According to TVNewser, “For the week of November 12-16, Maddow’s 9 p.m. program averaged 480,000 A25-54 viewers, while “Hannity” had 439,000. In the 10 p.m. timeslot, “The Last Word” averaged 396,000 viewers in the demo, and “On the Record with Greta Van Susteren” had 362,000.” Thanks to Bill O’Reilly, Fox News edged MSNBC in total prime time 25-54, 454,000-420,000. Partially due to the fact that they are available in more homes, Fox News still dominates in total viewers, but the fact that younger viewers are powering MSNBC is a definite threat to the Fox News empire.

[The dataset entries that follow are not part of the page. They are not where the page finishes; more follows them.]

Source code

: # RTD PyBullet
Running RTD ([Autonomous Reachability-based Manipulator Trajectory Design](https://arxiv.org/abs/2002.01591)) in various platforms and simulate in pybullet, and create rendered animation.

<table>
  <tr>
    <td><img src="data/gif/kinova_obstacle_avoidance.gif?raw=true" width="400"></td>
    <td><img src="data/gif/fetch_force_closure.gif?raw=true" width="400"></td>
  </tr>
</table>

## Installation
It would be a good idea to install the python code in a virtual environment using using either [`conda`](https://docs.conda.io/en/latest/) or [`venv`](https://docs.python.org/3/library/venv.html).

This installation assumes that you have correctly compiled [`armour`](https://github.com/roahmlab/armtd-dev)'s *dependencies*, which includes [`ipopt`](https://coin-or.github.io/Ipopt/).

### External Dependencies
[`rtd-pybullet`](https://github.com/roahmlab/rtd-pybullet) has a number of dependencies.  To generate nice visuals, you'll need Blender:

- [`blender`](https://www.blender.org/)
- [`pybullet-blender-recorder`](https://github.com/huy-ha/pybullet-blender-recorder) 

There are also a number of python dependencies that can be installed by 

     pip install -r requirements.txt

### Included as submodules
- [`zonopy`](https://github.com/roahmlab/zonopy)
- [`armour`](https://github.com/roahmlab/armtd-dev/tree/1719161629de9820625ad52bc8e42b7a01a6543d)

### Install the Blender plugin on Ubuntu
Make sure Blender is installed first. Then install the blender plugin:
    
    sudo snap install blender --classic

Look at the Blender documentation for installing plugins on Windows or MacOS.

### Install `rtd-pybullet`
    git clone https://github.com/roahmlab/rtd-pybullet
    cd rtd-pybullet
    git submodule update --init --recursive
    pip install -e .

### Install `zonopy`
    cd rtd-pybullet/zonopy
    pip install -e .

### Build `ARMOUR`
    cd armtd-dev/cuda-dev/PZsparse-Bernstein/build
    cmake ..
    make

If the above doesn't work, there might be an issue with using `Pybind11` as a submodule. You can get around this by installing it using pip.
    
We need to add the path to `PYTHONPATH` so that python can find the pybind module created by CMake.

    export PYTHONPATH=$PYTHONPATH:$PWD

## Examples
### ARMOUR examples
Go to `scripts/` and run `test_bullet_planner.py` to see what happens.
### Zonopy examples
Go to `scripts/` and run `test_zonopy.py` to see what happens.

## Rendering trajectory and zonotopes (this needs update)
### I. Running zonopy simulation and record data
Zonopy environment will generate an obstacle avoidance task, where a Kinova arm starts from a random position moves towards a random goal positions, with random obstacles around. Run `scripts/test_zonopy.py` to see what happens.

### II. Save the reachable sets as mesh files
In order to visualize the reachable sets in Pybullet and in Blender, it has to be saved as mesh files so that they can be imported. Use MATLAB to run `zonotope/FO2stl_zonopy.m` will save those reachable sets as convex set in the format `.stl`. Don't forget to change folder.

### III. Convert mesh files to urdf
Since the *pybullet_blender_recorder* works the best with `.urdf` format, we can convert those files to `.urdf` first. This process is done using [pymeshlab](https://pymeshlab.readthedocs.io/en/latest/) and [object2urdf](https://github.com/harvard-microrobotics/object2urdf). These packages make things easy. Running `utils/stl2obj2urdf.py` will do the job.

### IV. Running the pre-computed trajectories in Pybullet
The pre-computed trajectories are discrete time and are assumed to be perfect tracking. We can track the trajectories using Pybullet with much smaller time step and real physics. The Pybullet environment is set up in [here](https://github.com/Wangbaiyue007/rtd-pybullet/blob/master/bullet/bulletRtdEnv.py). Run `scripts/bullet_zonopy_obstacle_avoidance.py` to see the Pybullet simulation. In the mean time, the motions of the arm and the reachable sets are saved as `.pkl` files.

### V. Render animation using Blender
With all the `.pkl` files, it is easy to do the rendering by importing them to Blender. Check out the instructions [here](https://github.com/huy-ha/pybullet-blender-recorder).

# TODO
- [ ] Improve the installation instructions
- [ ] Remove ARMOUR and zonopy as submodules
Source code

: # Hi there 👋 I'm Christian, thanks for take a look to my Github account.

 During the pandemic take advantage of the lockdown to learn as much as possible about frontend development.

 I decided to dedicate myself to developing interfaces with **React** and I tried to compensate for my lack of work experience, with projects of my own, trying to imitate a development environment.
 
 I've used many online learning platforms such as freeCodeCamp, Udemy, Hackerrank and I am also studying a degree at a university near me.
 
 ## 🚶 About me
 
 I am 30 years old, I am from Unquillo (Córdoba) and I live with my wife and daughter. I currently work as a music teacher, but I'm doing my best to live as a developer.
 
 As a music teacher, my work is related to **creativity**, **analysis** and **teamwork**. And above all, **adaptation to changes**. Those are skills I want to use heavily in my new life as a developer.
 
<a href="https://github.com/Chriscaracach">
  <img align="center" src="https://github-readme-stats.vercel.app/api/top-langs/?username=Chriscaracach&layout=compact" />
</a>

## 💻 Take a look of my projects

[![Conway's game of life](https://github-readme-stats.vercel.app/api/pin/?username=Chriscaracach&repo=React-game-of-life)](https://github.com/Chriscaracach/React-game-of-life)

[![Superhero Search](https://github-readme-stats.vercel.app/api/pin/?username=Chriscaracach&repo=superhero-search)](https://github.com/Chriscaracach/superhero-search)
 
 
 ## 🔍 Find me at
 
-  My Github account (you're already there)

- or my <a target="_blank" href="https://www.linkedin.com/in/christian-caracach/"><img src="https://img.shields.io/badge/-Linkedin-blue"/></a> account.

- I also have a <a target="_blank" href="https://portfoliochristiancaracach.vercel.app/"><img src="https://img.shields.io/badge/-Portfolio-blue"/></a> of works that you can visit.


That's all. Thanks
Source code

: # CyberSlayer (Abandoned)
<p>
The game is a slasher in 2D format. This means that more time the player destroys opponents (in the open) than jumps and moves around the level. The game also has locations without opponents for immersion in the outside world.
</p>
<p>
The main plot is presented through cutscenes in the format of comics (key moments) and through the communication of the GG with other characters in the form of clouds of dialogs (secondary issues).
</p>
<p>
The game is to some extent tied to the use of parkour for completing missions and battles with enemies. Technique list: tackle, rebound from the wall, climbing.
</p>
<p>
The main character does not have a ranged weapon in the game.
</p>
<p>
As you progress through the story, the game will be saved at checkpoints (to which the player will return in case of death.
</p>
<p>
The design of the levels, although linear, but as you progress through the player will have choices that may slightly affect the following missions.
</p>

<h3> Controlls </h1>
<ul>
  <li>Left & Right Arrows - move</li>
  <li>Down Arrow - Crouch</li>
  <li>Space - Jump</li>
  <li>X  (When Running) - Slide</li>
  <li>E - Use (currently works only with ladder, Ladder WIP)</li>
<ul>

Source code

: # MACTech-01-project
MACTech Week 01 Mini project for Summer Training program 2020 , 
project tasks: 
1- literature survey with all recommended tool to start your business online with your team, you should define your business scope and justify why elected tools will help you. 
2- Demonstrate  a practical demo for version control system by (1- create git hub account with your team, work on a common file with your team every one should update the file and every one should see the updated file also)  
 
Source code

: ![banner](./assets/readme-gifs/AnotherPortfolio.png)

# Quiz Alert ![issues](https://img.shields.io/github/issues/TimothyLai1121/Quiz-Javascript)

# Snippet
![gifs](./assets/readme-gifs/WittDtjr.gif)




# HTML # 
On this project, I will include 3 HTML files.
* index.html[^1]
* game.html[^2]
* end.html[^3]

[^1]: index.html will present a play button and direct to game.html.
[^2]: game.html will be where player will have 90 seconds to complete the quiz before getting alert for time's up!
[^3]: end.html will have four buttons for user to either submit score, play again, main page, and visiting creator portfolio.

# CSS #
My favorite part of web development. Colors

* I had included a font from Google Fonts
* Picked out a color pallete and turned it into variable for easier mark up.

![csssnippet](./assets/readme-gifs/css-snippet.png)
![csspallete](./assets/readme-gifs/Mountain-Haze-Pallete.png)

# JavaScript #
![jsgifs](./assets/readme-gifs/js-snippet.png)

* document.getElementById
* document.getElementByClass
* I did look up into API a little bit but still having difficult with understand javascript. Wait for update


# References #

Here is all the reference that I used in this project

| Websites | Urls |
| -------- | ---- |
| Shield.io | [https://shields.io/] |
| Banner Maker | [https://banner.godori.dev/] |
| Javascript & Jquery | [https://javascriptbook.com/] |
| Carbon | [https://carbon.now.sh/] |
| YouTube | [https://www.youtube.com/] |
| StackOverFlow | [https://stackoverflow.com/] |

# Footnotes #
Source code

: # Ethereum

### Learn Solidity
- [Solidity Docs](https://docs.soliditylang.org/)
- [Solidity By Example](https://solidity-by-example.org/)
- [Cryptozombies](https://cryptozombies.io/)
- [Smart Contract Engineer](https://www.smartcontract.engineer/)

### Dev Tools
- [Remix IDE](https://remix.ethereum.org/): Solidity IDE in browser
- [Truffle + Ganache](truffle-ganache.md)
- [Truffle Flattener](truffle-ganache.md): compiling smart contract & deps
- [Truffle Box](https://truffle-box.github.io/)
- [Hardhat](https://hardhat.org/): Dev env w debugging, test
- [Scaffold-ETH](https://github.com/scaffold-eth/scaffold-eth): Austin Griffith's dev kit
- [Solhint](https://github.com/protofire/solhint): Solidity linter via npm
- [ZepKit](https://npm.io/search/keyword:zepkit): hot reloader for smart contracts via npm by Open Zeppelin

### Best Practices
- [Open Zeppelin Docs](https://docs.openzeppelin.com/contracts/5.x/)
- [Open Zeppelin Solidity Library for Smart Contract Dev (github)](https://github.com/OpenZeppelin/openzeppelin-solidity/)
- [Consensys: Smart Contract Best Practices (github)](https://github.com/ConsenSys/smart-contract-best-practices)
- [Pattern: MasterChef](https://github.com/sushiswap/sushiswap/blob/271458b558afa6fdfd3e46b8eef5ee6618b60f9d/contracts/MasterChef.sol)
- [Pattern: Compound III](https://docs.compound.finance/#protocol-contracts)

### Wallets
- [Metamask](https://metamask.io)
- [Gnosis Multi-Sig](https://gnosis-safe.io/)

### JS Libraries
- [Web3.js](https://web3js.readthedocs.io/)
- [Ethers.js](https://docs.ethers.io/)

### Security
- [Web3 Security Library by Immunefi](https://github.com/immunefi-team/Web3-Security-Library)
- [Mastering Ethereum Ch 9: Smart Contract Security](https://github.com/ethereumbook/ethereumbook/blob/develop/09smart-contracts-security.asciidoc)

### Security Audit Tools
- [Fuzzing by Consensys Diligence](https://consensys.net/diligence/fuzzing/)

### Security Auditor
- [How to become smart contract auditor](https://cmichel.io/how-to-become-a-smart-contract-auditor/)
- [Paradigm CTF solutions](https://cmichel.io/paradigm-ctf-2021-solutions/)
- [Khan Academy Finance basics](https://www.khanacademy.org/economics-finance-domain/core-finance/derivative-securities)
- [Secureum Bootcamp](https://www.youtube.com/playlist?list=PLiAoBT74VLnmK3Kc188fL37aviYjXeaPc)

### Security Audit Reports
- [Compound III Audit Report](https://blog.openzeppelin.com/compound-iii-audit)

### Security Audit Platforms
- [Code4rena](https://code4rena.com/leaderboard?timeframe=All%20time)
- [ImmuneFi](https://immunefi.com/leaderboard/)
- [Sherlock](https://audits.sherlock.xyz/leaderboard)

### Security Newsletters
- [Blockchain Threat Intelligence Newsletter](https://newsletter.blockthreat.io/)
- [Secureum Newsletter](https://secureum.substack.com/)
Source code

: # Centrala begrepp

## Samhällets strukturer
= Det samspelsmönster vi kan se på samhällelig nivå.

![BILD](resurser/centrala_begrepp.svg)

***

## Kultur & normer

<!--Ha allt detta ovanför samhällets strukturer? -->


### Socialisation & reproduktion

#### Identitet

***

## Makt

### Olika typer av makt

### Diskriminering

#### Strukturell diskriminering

Fox News has the oldest audience in television. The average Fox News viewer is 65 years old. In 2010 the average MSNBC viewer was 59, but they are the top cable news network with both African Americans and younger viewers.
One of the trends that has not been discussed is the fact that the audience fueling MSNBC’s rise shares many characteristics in common with the coalition that turned out to the polls to reelect Barack Obama. A new report from the Pew Center Project for Excellence in Journalism found that MSNBC and Fox News tilted their coverage in opposite directions during the final week of the presidential campaign, “In the final week of the campaign, both Fox News and MSNBC became even more extreme in how they differed from the rest of the press in coverage of the two candidates. On Fox News, the amount of negative coverage of Obama increased-from 47% in the first four weeks of October to 56% the final week. Meanwhile, positive discussion of Romney grew, from 34% of segments to 42%. On MSNBC, the positive coverage of Obama increased from 33% during most of October to 51% during the last week, while Romney’s negative coverage increased from 57% to 68%.”
It isn’t a coincidence that as MSNBC’s ratings have increased in direct relationship to their positive coverage of Obama. Fox News viewers will be comforted by the fact that they still lead by a large margin in total viewership, but MSNBC is gaining on them. The aging of the population will continue to benefit Fox News in the short term, but the demographic shift that tilted the 2012 election to the Democrats is also impacting cable news.
MSNBC is building a coalition that can win a demo today, and could challenge Fox News for cable news supremacy tomorrow. MSNBC is on the rise. If the 2012 election does translate into a leftward shift, Fox News’ days of ratings supremacy may be numbered.